外交問題

『一般人』と『オタク』は、興味の対象に色々と差があります。
社会生活をしていると自然に得られる趣味と、ある程度自分で働きかけないと手に入らない趣味。
後者に興味を持つと、前者への比重は減っていきます。


ここで重要なことは、オタクだからといって、前者を完全に捨てきっているわけではないということです。
「理解はしているけども、周りの(同種の)人間が気にしていないから、私も気にしない」
というスタンスであり、これが閉塞的な環境を作り出し、「一般人」と壁ができてしまうわけです。

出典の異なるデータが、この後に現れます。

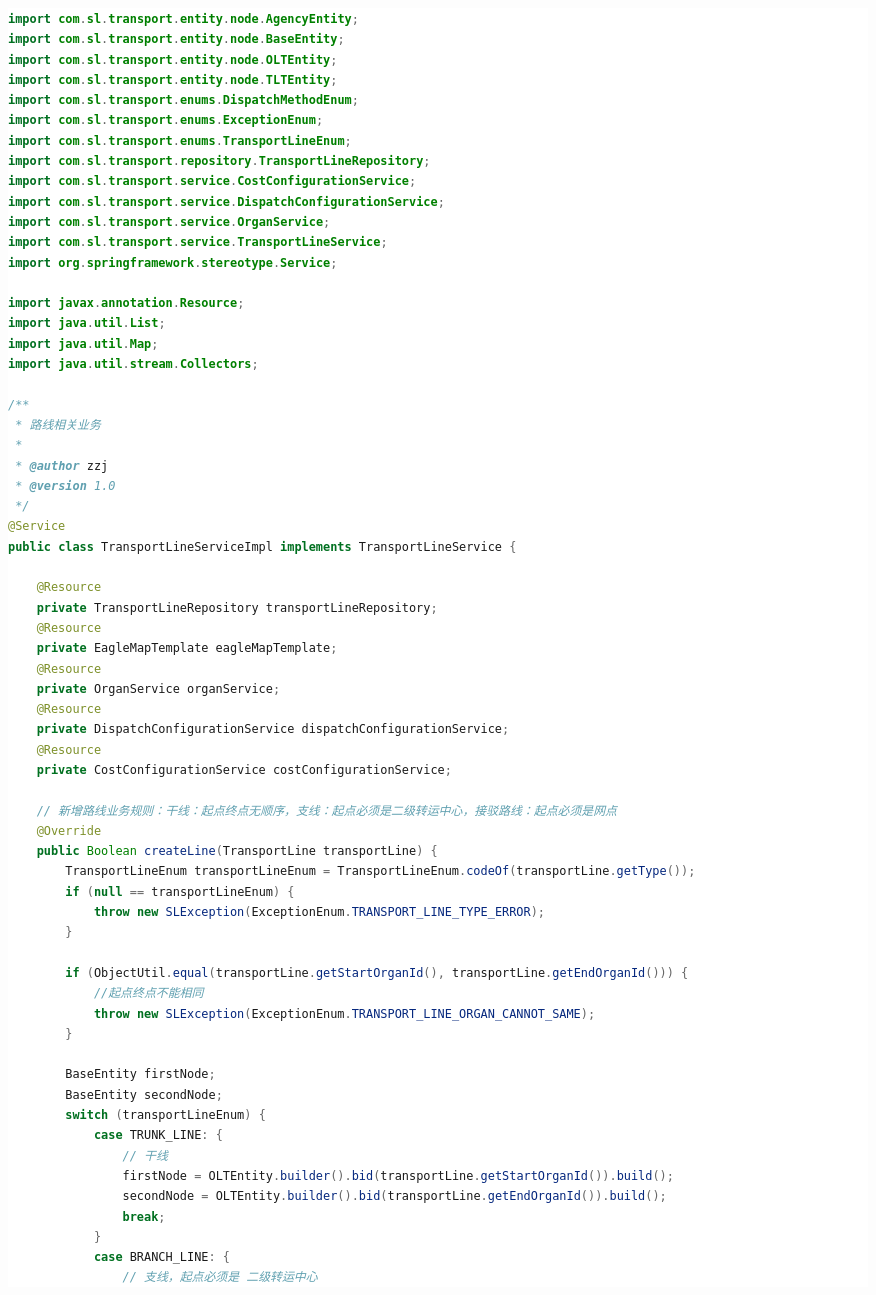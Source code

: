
 ```java
import com.sl.transport.entity.node.AgencyEntity;
import com.sl.transport.entity.node.BaseEntity;
import com.sl.transport.entity.node.OLTEntity;
import com.sl.transport.entity.node.TLTEntity;
import com.sl.transport.enums.DispatchMethodEnum;
import com.sl.transport.enums.ExceptionEnum;
import com.sl.transport.enums.TransportLineEnum;
import com.sl.transport.repository.TransportLineRepository;
import com.sl.transport.service.CostConfigurationService;
import com.sl.transport.service.DispatchConfigurationService;
import com.sl.transport.service.OrganService;
import com.sl.transport.service.TransportLineService;
import org.springframework.stereotype.Service;

import javax.annotation.Resource;
import java.util.List;
import java.util.Map;
import java.util.stream.Collectors;

/**
 * 路线相关业务
 *
 * @author zzj
 * @version 1.0
 */
@Service
public class TransportLineServiceImpl implements TransportLineService {

    @Resource
    private TransportLineRepository transportLineRepository;
    @Resource
    private EagleMapTemplate eagleMapTemplate;
    @Resource
    private OrganService organService;
    @Resource
    private DispatchConfigurationService dispatchConfigurationService;
    @Resource
    private CostConfigurationService costConfigurationService;

    // 新增路线业务规则：干线：起点终点无顺序，支线：起点必须是二级转运中心，接驳路线：起点必须是网点
    @Override
    public Boolean createLine(TransportLine transportLine) {
        TransportLineEnum transportLineEnum = TransportLineEnum.codeOf(transportLine.getType());
        if (null == transportLineEnum) {
            throw new SLException(ExceptionEnum.TRANSPORT_LINE_TYPE_ERROR);
        }

        if (ObjectUtil.equal(transportLine.getStartOrganId(), transportLine.getEndOrganId())) {
            //起点终点不能相同
            throw new SLException(ExceptionEnum.TRANSPORT_LINE_ORGAN_CANNOT_SAME);
        }

        BaseEntity firstNode;
        BaseEntity secondNode;
        switch (transportLineEnum) {
            case TRUNK_LINE: {
                // 干线
                firstNode = OLTEntity.builder().bid(transportLine.getStartOrganId()).build();
                secondNode = OLTEntity.builder().bid(transportLine.getEndOrganId()).build();
                break;
            }
            case BRANCH_LINE: {
                // 支线，起点必须是 二级转运中心
```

はてさて、つまらない前置きはこのぐらいにして、本題に入りましょう。


私は、前者のうち、「音楽」には全く興味がなく、「お洒落」の優先度は低いです。
当然、変な人と見られるわけで、色々と興味本位のやっかみや蔑みが飛んできます。
このような状況に陥った場合は、どうにかして一般人に合わせようと努力するわけです。
そうやって努力する姿がまた滑稽で、笑いの対象になるわけですが、
まぁ、笑ってもらえるのなら御の字かな、と考えています。


今回のお題は、「○○さん、スーツが似合ってないのでまともなのを買いなさい〜」
という内容でした。
服というものは、「他人」が価値を判断する物であり、自分で判断する意味などないと考えています。
その他人がダメだしをしてきたわけですから、放置しておくと良いことはありません。
早速、TACLで一番詳しそうなばけつ君に頼んで、梅田までスーツを買いに行ってきました。


まず、ヨドバシ梅田13階のスーツカンパニーへ。殺風景な陳列棚が並んでいる白い空間です。
とりあえず適当に着てみる物の、あいそうなスーツがなかったので、大丸に移動することに。

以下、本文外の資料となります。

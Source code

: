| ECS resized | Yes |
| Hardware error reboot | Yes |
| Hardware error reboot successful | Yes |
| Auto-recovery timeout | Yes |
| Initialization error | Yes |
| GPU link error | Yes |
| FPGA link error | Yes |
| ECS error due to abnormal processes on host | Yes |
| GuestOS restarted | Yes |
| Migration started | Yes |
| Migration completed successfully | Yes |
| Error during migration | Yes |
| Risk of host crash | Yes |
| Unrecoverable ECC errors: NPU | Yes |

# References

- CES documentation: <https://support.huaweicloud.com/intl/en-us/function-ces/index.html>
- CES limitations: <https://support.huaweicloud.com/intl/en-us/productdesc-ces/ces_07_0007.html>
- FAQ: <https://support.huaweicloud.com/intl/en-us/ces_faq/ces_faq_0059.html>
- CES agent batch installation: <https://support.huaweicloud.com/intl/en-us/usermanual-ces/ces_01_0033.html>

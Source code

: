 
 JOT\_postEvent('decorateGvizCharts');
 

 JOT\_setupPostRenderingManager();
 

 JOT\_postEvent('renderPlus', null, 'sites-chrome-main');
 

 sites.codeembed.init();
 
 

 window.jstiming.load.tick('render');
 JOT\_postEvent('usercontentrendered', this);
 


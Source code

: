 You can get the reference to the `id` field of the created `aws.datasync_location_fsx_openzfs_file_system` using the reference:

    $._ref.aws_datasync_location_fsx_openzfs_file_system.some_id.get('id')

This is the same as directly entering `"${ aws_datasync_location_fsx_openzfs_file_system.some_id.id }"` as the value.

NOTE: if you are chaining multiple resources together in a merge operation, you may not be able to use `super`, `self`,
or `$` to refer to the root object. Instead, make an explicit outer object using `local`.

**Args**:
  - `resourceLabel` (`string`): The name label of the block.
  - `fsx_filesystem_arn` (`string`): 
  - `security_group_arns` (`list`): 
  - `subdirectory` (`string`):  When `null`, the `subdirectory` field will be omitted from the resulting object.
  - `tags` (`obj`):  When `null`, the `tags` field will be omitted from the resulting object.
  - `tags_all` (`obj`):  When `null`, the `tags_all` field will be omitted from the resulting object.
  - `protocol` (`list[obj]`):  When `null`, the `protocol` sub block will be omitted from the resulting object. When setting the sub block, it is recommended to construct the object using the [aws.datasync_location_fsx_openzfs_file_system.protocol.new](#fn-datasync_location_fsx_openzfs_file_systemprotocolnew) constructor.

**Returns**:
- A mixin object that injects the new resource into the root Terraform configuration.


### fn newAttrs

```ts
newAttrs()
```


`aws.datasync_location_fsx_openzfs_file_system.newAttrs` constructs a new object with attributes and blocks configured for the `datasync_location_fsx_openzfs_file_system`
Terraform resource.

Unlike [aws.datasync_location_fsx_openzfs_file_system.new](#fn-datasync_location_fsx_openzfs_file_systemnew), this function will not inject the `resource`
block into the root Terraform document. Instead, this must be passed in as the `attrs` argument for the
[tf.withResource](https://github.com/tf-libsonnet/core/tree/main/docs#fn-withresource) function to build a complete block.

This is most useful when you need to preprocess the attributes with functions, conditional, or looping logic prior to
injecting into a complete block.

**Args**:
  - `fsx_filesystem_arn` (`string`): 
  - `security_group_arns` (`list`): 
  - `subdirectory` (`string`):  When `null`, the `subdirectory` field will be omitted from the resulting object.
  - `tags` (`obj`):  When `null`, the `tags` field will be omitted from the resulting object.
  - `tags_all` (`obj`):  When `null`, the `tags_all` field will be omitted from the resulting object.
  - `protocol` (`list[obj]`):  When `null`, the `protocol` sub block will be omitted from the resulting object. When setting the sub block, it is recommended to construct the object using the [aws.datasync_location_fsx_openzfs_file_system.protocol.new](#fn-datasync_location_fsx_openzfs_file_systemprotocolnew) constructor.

ばけつ「昨日新聞でセールの広告みてなー。ぴったりやと思ったんや!」
というわけで催事場へ。色々着てみる物の、やっぱりあいません。
ばけつ「んー これならイージーオーダーやってみよかー」
イージーオーダーの棚を回ってみるものの、予算的にはかなり厳しいお値段。
納期も三週間ほどかかるらしく、「クールビズ始まっちゃうよ!」という事で却下。


次は下の階のメンズショップへ。ひげ面のお兄さんが出てきました。
体型と大きさを伝えると、お兄さんは色つきのストライプを売りたいらしく、果敢にセールスをかけてきます。
とりあえず試着した後、ばけつと相談。
ばけつ「政治的要因を考えると、色つきはちょっとやりすぎちゃうかなー」
     「黒のストライプにした方が、最大公約数を達成できると思うで」

というわけでお兄さんと再び交渉。どうも黒のストライプのS(私の体型用)は在庫切れのようです。
色つきのストライプをセールスしていたのは、経営事情だったのねという事で決着。
黒のストライプを探して、全国一在庫が多いといわれる阪急百貨店に行くことになりました。

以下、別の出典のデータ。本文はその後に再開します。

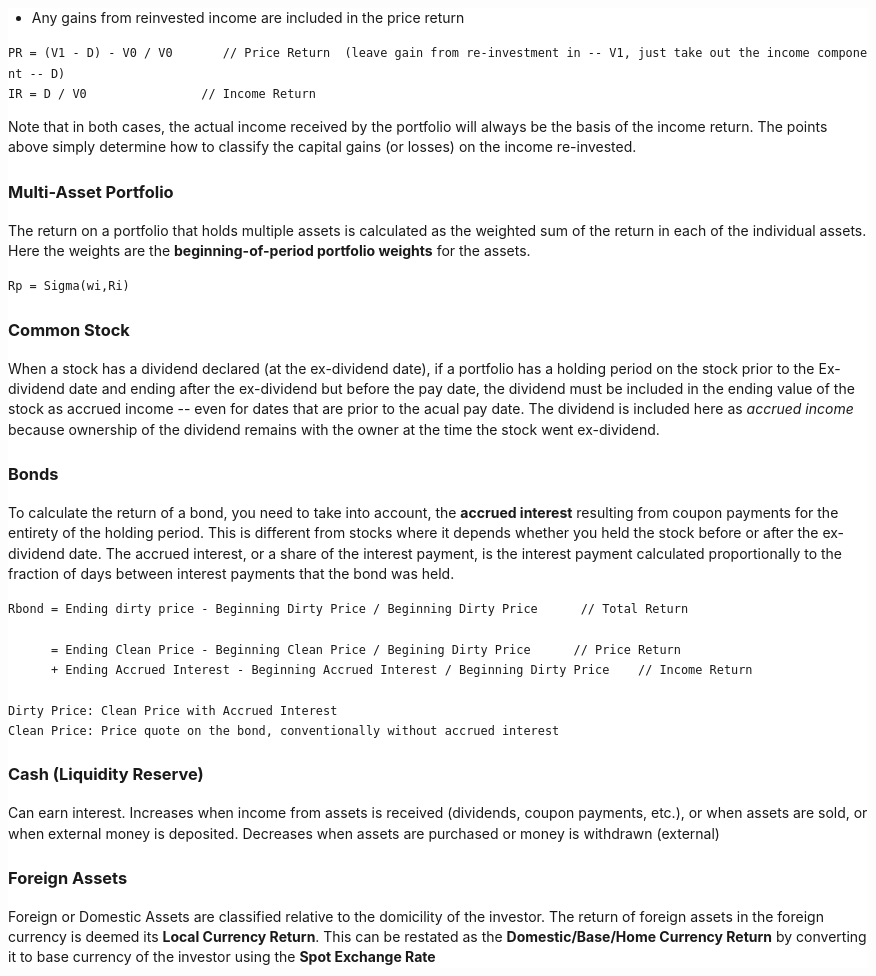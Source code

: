  * Any gains from reinvested income are included in the price return

```
PR = (V1 - D) - V0 / V0       // Price Return  (leave gain from re-investment in -- V1, just take out the income component -- D)
IR = D / V0                // Income Return
```

Note that in both cases, the actual income received by the portfolio will always be the basis of the income return. The points above simply determine how to classify the capital gains (or losses) on the income re-invested. 

### Multi-Asset Portfolio
The return on a portfolio that holds multiple assets is calculated as the weighted sum of the return in each of the individual assets. Here the weights are the **beginning-of-period portfolio weights** for the assets.

```
Rp = Sigma(wi,Ri)
```

### Common Stock
When a stock has a dividend declared (at the ex-dividend date), if a portfolio has a holding period on the stock prior to the Ex-dividend date and ending after the ex-dividend but before the pay date, the dividend must be included in the ending value of the stock as accrued income -- even for dates that are prior to the acual pay date. The dividend is included here as _accrued income_ because ownership of the dividend remains with the owner at the time the stock went ex-dividend.

### Bonds
To calculate the return of a bond, you need to take into account, the **accrued interest** resulting from coupon payments for the entirety of the holding period. This is different from stocks where it depends whether you held the stock before or after the ex-dividend date.
The accrued interest, or a share of the interest payment, is the interest payment calculated proportionally to the fraction of days between interest payments that the bond was held.

```
Rbond = Ending dirty price - Beginning Dirty Price / Beginning Dirty Price      // Total Return

      = Ending Clean Price - Beginning Clean Price / Begining Dirty Price      // Price Return
      + Ending Accrued Interest - Beginning Accrued Interest / Beginning Dirty Price    // Income Return
      
Dirty Price: Clean Price with Accrued Interest
Clean Price: Price quote on the bond, conventionally without accrued interest
```

### Cash (Liquidity Reserve)
Can earn interest. Increases when income from assets is received (dividends, coupon payments, etc.), or when assets are sold, or when external money is deposited. Decreases when assets are purchased or money is withdrawn (external)

### Foreign Assets
Foreign or Domestic Assets are classified relative to the domicility of the investor. The return of foreign assets in the foreign currency is deemed its **Local Currency Return**. This can be restated as the **Domestic/Base/Home Currency Return** by converting it to base currency of the investor using the  **Spot Exchange Rate**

阪急百貨店にて探してみる物の、Mはあるのですが、Sは見あたりません。
対応にきた店員さんに聞いてみると、Sは在庫切れのこと。
店員さん「3〜4月にはもう売り切れてしまいまして。申し訳ありません」
ここから店員さん(*男)のセールス開始。百貨店ブランドのスーツを薦めてきました。
予算的には補正予算を計上しなければいけない額なので、
ばけつと「最大公約数」やら、「補正予算」やらの用語を使って相談。
店員さん「難しい会話をされていますね。理系の方ですか?」
TACL「いえいえ、めっちゃ文系です」
店員さん「お二人を見ていると、『絆」みたいなものを感じますねー」
男二人で買い物に来ているのを見て『絆』という単語を使用する店員さん恐るべし。
TACLは端から見るとそんな雰囲気なのでしょうか。


こそこそ着替えて登場・・・ん。なんか微妙に空気が固まってます。
心なしかばけつの視線も変。「絶句」という表現に近い感じです。

ばけつ「会長に似合うスーツなんかないと思ってたんやけどなー。これなら可は間違いないわ。
    俺は優つけてもええと思うでー」

店員さん「私も十分、優だと思いますね」
お世辞分を差し引いても、似合っていないという事はないようです。
補正予算が少し痛かったですが、購入決定。まぁまぁいい買い物でした。


帰りのエスカレーターでの会話。

ばけつ「ほんまはイージーオーダーの実験台にしようと思ってたんやけどなー
    似合うのが見つかってしもうたから、まぁええわ」

私「さすがはばけっちゃんやな」
ばけつ「にしても、他人のお金でショッピング。これは最高やなっ!」
私「俺も同意だ。なのでばけつ先生、PCの買い換えのさいは是非ご利用下さい」


この後暁と合流して、三人でラーメンを食べました。
暁の頼んだスープが一番美味しく、私とばけつが負け組というオチでした。